Exact reproduction of every record is required, and pictures are to be excluded.

── Raw data ──

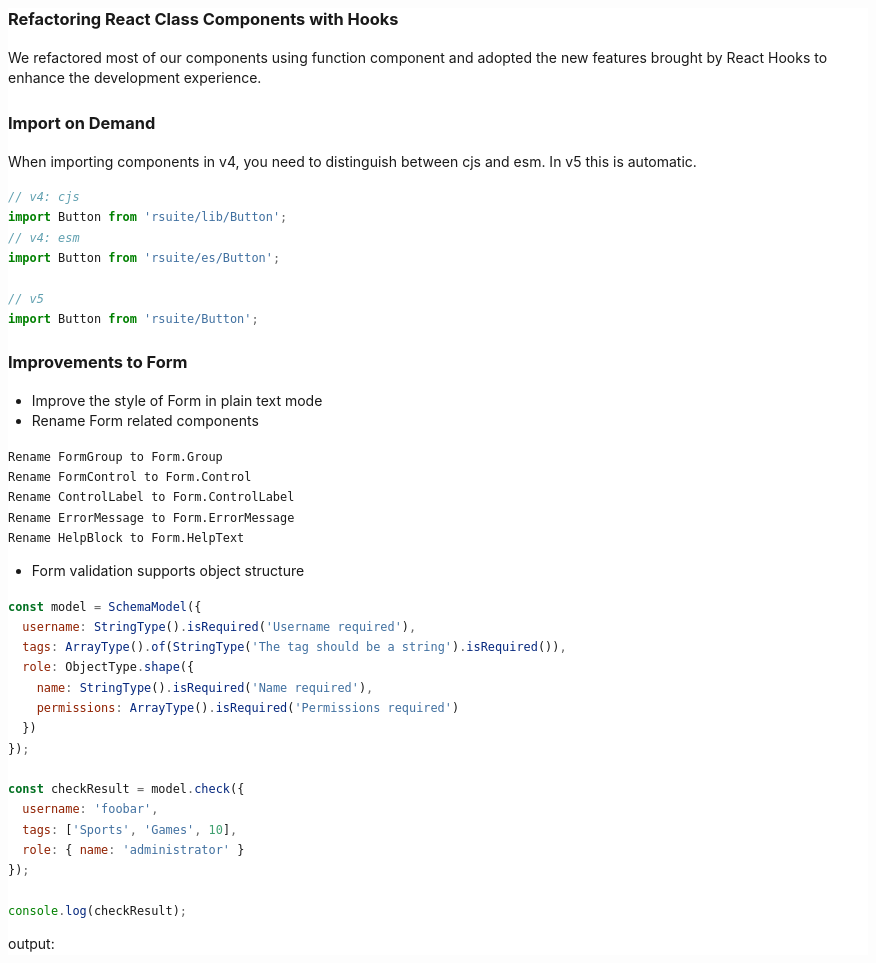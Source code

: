 ### Refactoring React Class Components with Hooks

We refactored most of our components using function component and adopted the new features brought by React Hooks to enhance the development experience.

### Import on Demand

When importing components in v4, you need to distinguish between cjs and esm. In v5 this is automatic.

```jsx
// v4: cjs
import Button from 'rsuite/lib/Button';
// v4: esm
import Button from 'rsuite/es/Button';

// v5
import Button from 'rsuite/Button';
```

### Improvements to Form

- Improve the style of Form in plain text mode
- Rename Form related components

```
Rename FormGroup to Form.Group
Rename FormControl to Form.Control
Rename ControlLabel to Form.ControlLabel
Rename ErrorMessage to Form.ErrorMessage
Rename HelpBlock to Form.HelpText
```

- Form validation supports object structure

```js
const model = SchemaModel({
  username: StringType().isRequired('Username required'),
  tags: ArrayType().of(StringType('The tag should be a string').isRequired()),
  role: ObjectType.shape({
    name: StringType().isRequired('Name required'),
    permissions: ArrayType().isRequired('Permissions required')
  })
});

const checkResult = model.check({
  username: 'foobar',
  tags: ['Sports', 'Games', 10],
  role: { name: 'administrator' }
});

console.log(checkResult);
```

output:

───

Response.
Source code

: ### Refactoring React Class Components with Hooks

We refactored most of our components using function component and adopted the new features brought by React Hooks to enhance the development experience.

### Import on Demand

When importing components in v4, you need to distinguish between cjs and esm. In v5 this is automatic.

```jsx
// v4: cjs
import Button from 'rsuite/lib/Button';
// v4: esm
import Button from 'rsuite/es/Button';

// v5
import Button from 'rsuite/Button';
```

### Improvements to Form

- Improve the style of Form in plain text mode
- Rename Form related components

```
Rename FormGroup to Form.Group
Rename FormControl to Form.Control
Rename ControlLabel to Form.ControlLabel
Rename ErrorMessage to Form.ErrorMessage
Rename HelpBlock to Form.HelpText
```

- Form validation supports object structure

```js
const model = SchemaModel({
  username: StringType().isRequired('Username required'),
  tags: ArrayType().of(StringType('The tag should be a string').isRequired()),
  role: ObjectType.shape({
    name: StringType().isRequired('Name required'),
    permissions: ArrayType().isRequired('Permissions required')
  })
});

const checkResult = model.check({
  username: 'foobar',
  tags: ['Sports', 'Games', 10],
  role: { name: 'administrator' }
});

console.log(checkResult);
```

output:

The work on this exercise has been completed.